A realidade nacional e o histórico regional mostram que a disputa por esses "pontos" de atuação pode ser letal. Cidades de todo o país registram com frequência episódios em que a extorsão velada se transforma em crime de sangue. Um dos reflexos mais trágicos dessa atividade sem regulamentação ocorre quando os próprios guardadores entram em confrontos violentos pelo monopólio de determinadas ruas territoriais.
O cenário das feiras livres tradicionais de domingo, espaços de grande circulação de pessoas e veículos, costuma ser o pano de fundo perfeito para essas tragédias econômicas e sociais, onde o controle de poucas quadras de estacionamento é disputado a preço de vidas humanas.
O grande entrave para a resolução do problema reside na complexidade jurídica e social da atividade. Por um lado, há a urgência social: muitos recorrem às ruas devido à falta de oportunidades no mercado de trabalho formal.
Por outro, a abordagem impositiva desfigura qualquer noção de voluntariedade. Juridicamente, a cobrança por vaga pública sem autorização legal pode configurar o crime de extorsão ou contravenção penal de exercício ilegal da profissão, dependendo da agressividade da abordagem.
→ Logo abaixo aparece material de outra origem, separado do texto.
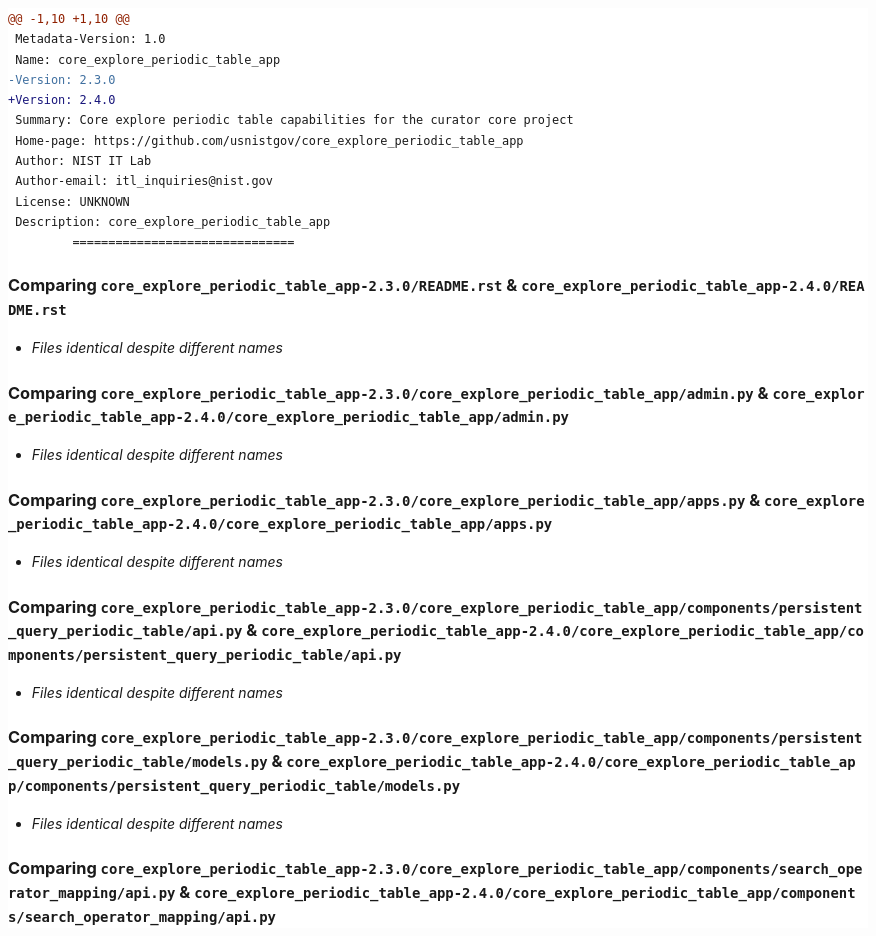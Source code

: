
 ```diff
@@ -1,10 +1,10 @@
 Metadata-Version: 1.0
 Name: core_explore_periodic_table_app
-Version: 2.3.0
+Version: 2.4.0
 Summary: Core explore periodic table capabilities for the curator core project
 Home-page: https://github.com/usnistgov/core_explore_periodic_table_app
 Author: NIST IT Lab
 Author-email: itl_inquiries@nist.gov
 License: UNKNOWN
 Description: core_explore_periodic_table_app
         ===============================
```

### Comparing `core_explore_periodic_table_app-2.3.0/README.rst` & `core_explore_periodic_table_app-2.4.0/README.rst`

 * *Files identical despite different names*

### Comparing `core_explore_periodic_table_app-2.3.0/core_explore_periodic_table_app/admin.py` & `core_explore_periodic_table_app-2.4.0/core_explore_periodic_table_app/admin.py`

 * *Files identical despite different names*

### Comparing `core_explore_periodic_table_app-2.3.0/core_explore_periodic_table_app/apps.py` & `core_explore_periodic_table_app-2.4.0/core_explore_periodic_table_app/apps.py`

 * *Files identical despite different names*

### Comparing `core_explore_periodic_table_app-2.3.0/core_explore_periodic_table_app/components/persistent_query_periodic_table/api.py` & `core_explore_periodic_table_app-2.4.0/core_explore_periodic_table_app/components/persistent_query_periodic_table/api.py`

 * *Files identical despite different names*

### Comparing `core_explore_periodic_table_app-2.3.0/core_explore_periodic_table_app/components/persistent_query_periodic_table/models.py` & `core_explore_periodic_table_app-2.4.0/core_explore_periodic_table_app/components/persistent_query_periodic_table/models.py`

 * *Files identical despite different names*

### Comparing `core_explore_periodic_table_app-2.3.0/core_explore_periodic_table_app/components/search_operator_mapping/api.py` & `core_explore_periodic_table_app-2.4.0/core_explore_periodic_table_app/components/search_operator_mapping/api.py`
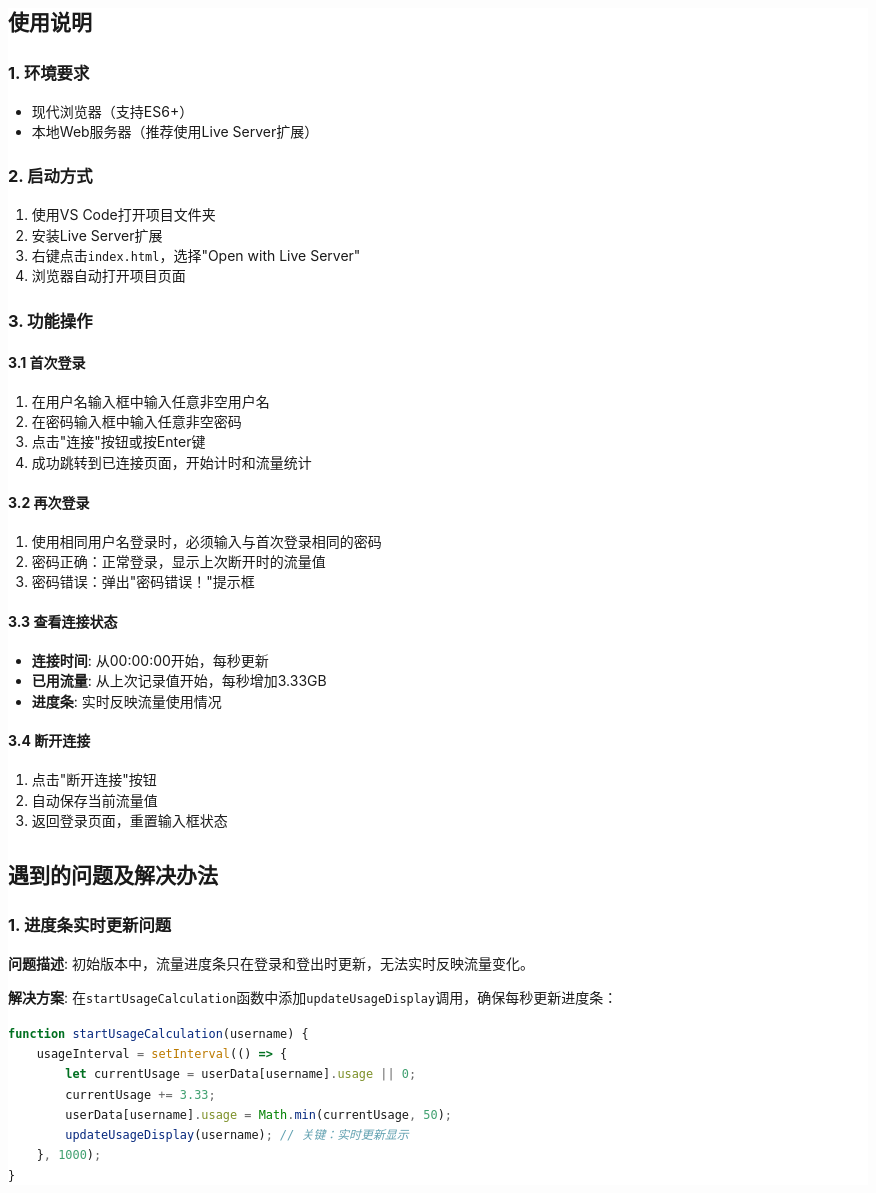 ## 使用说明

### 1. 环境要求
- 现代浏览器（支持ES6+）
- 本地Web服务器（推荐使用Live Server扩展）

### 2. 启动方式
1. 使用VS Code打开项目文件夹
2. 安装Live Server扩展
3. 右键点击`index.html`，选择"Open with Live Server"
4. 浏览器自动打开项目页面

### 3. 功能操作

#### 3.1 首次登录
1. 在用户名输入框中输入任意非空用户名
2. 在密码输入框中输入任意非空密码
3. 点击"连接"按钮或按Enter键
4. 成功跳转到已连接页面，开始计时和流量统计

#### 3.2 再次登录
1. 使用相同用户名登录时，必须输入与首次登录相同的密码
2. 密码正确：正常登录，显示上次断开时的流量值
3. 密码错误：弹出"密码错误！"提示框

#### 3.3 查看连接状态
- **连接时间**: 从00:00:00开始，每秒更新
- **已用流量**: 从上次记录值开始，每秒增加3.33GB
- **进度条**: 实时反映流量使用情况

#### 3.4 断开连接
1. 点击"断开连接"按钮
2. 自动保存当前流量值
3. 返回登录页面，重置输入框状态

## 遇到的问题及解决办法

### 1. 进度条实时更新问题

**问题描述**: 初始版本中，流量进度条只在登录和登出时更新，无法实时反映流量变化。

**解决方案**: 
在`startUsageCalculation`函数中添加`updateUsageDisplay`调用，确保每秒更新进度条：
```javascript
function startUsageCalculation(username) {
    usageInterval = setInterval(() => {
        let currentUsage = userData[username].usage || 0;
        currentUsage += 3.33;
        userData[username].usage = Math.min(currentUsage, 50);
        updateUsageDisplay(username); // 关键：实时更新显示
    }, 1000);
}
```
Casos de abuso, onde cobranças chegam a valores exorbitantes durante grandes eventos e shows, deixam claro que o problema migrou do sustento informal para uma espécie de "pedágio urbano" obrigatório controlado pelo medo.
A cobrança de providências feita pelo Professor Abreu em Ibiporã reflete a necessidade de uma ação conjunta que una forças policiais, fiscalização municipal e assistência social. Cidades que conseguiram mitigar o problema apostaram na implantação de estacionamentos regulamentados (zonas azuis digitais) e no cadastramento e reintegração dessas pessoas no mercado de trabalho formal.
Enquanto o espaço público continuar sendo gerido pela intimidação informal, o cidadão comum seguirá pagando duas vezes: uma com os seus impostos e outra pelo direito de estacionar sem o medo de ser a próxima vítima da violência urbana.